PM Programming Language

PM (Parallel Models) is a new parallel programming language developed to implement numerical models on distributed systems.

The PM language has been designed to enable a programmer to concentrate on writing a model, rather than on making that model run on a particular system. A PM program will naturally scale from laptop to large cluster, taking full advantage of the hardware on each platform. At the same time it is possible to take direct control of distributed hardware when necessary. The aim is to allow a seamless transition from experimental code developed at the start of a research project all the way through to routine large runs on a supercomputer without extensive rewriting or restructuring.

PM uses a new approach – communicating operations – which combines the ability of Partitioned Global Address Space (PGAS) languages to access distributed data structures using simple subscripts with a straightforward approach to synchronisation designed to avoid race conditions without posing any undue burden on the programmer.

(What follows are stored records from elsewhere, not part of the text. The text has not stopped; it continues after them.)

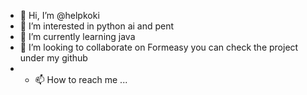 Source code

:- 👋 Hi, I’m @helpkoki
- 👀 I’m interested in python ai and pent
- 🌱 I’m currently learning java
- 💞️ I’m looking to collaborate on Formeasy you can check the project under my github
- - 📫 How to reach me ...

<!---
helpkoki/helpkoki is a ✨ special ✨ repository because its `README.md` (this file) appears on your GitHub profile.
You can click the Preview link to take a look at your changes.
--->
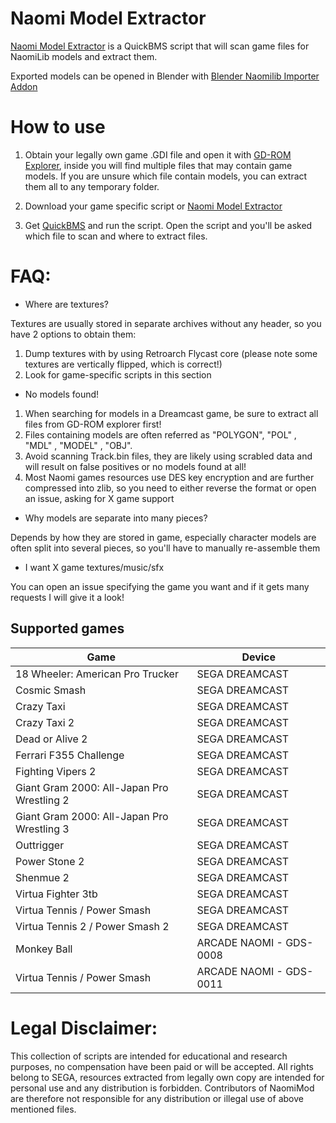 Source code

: # Naomi Model Extractor

[Naomi Model Extractor](https://raw.githubusercontent.com/NaomiMod/games-ExtractTools/main/NAOMI%20MODEL%20EXTRACTOR.bms) is a QuickBMS script that will scan game files for NaomiLib models and extract them.

Exported models can be opened in Blender with 
[Blender Naomilib Importer Addon](https://github.com/NaomiMod/blender-NaomiLib) 

# How to use

1) Obtain your legally own game .GDI file and open it with [GD-ROM Explorer](https://japanese-cake.livejournal.com/5889.html), inside you will find multiple files that may contain game models.
If you are unsure which file contain models, you can extract them all to any temporary folder.

2) Download your game specific script or [Naomi Model Extractor](https://raw.githubusercontent.com/NaomiMod/games-ExtractTools/main/NAOMI%20MODEL%20EXTRACTOR.bms) 

3) Get [QuickBMS](https://aluigi.altervista.org/quickbms.htm) and run the script. Open the script and you'll be asked which file to scan and where to extract files.



# FAQ:

- Where are textures?

Textures are usually stored in separate archives without any header, so you have 2 options to obtain them:
1) Dump textures with by using Retroarch Flycast core (please note some textures are vertically flipped, which is correct!)
2) Look for game-specific scripts in this section

-  No models found!

1) When searching for models in a Dreamcast game, be sure to extract all files from GD-ROM explorer first!
2) Files containing models are often referred as "POLYGON", "POL" , "MDL" , "MODEL" , "OBJ".
3) Avoid scanning Track.bin files, they are likely using scrabled data and will result on false positives or no models found at all!
4) Most Naomi games resources use DES key encryption and are further compressed into zlib, so you need to either reverse the format or open an issue, asking for X game support


-  Why models are separate into many pieces?

Depends by how they are stored in game, especially character models are often split into several pieces, so you'll have to manually re-assemble them


-  I want X game textures/music/sfx

You can open an issue specifying the game you want and if it gets many requests I will give it a look!

## Supported games

| Game                                       | Device                  |
| ------------------------------------------ | ----------------------- |
| 18 Wheeler: American Pro Trucker           | SEGA DREAMCAST          |
| Cosmic Smash                               | SEGA DREAMCAST          |
| Crazy Taxi                                 | SEGA DREAMCAST          |
| Crazy Taxi 2                               | SEGA DREAMCAST          |
| Dead or Alive 2                            | SEGA DREAMCAST          |
| Ferrari F355 Challenge                     | SEGA DREAMCAST          |
| Fighting Vipers 2                          | SEGA DREAMCAST          |
| Giant Gram 2000: All-Japan Pro Wrestling 2 | SEGA DREAMCAST          |
| Giant Gram 2000: All-Japan Pro Wrestling 3 | SEGA DREAMCAST          |
| Outtrigger                                 | SEGA DREAMCAST          |
| Power Stone 2                              | SEGA DREAMCAST          |
| Shenmue 2                                  | SEGA DREAMCAST          |
| Virtua Fighter 3tb                         | SEGA DREAMCAST          |
| Virtua Tennis / Power Smash                | SEGA DREAMCAST          |
| Virtua Tennis 2 / Power Smash 2            | SEGA DREAMCAST          |
| Monkey Ball                                | ARCADE NAOMI - GDS-0008 |
| Virtua Tennis / Power Smash                | ARCADE NAOMI - GDS-0011 |


# Legal Disclaimer:

This collection of scripts are intended for educational and research purposes, no compensation have been paid or will be accepted.
All rights belong to SEGA, resources extracted from legally own copy are intended for personal use and any distribution is forbidden.
Contributors of NaomiMod are therefore not responsible for any distribution or illegal use of above mentioned files.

The PM language specification is released under the Creative Commons 4.0 Attribution Licence.

An pre-release implemetation of PM 0.4 is available now, released under the MIT licence. This consists of a PM to Fortran+MPI compiler, together with an PM interpreter aimed at debugging. Current plans include a PM to Fortran+MPI+OpenMP compiler and the addition of accelerator support (initially via with OpenMP or OpenACC). A C/C++ backend may be added to the compiler at a future date.

Overview

Overall look and feel

Parallel Execution

Distributed Execution

Stencils

Type system

More advanced synchronisation

Overall look and feel

PM adopts a standard C-like syntax. Statement blocks are enclosed in curly braces. Semicolons are optional if they would coincide with a new line. Comments are delineated with // for a single line or /* ... */ for a block of lines (which can be nested). There is a full modular structure, but this is lightweight in terms of the additional syntax incurred. Hello World in PM is simply:

print("Hello World")

A PM program consists of a set of procedure and/or type definitions followed by statements.

proc say_hello(name) {

print("Hello "++name)

}

say_hello("programmer")

Two particular features of PM syntax are where clauses and attributes. Where clauses can appear after most expressions and enable sub-expression to be factored out:

s=a * exp(b/a) where a=c/sqrt(b)

Attributes provide additional information to certain types of statement:

for i in A <<distr=BLOCK_CYCLIC>> {

update(&i)

}

Parallel Execution

The fundamental unit of PM parallelism is the strand. A strand is a very lightweight entity, that can map to a single execution of a loop body and does not need a separate stack. Strands can communicate with other strands (which may potentially be running on a different node in a distributed system) using communicating operations. Communicating operations also serve as a soft synchronisation points between strands.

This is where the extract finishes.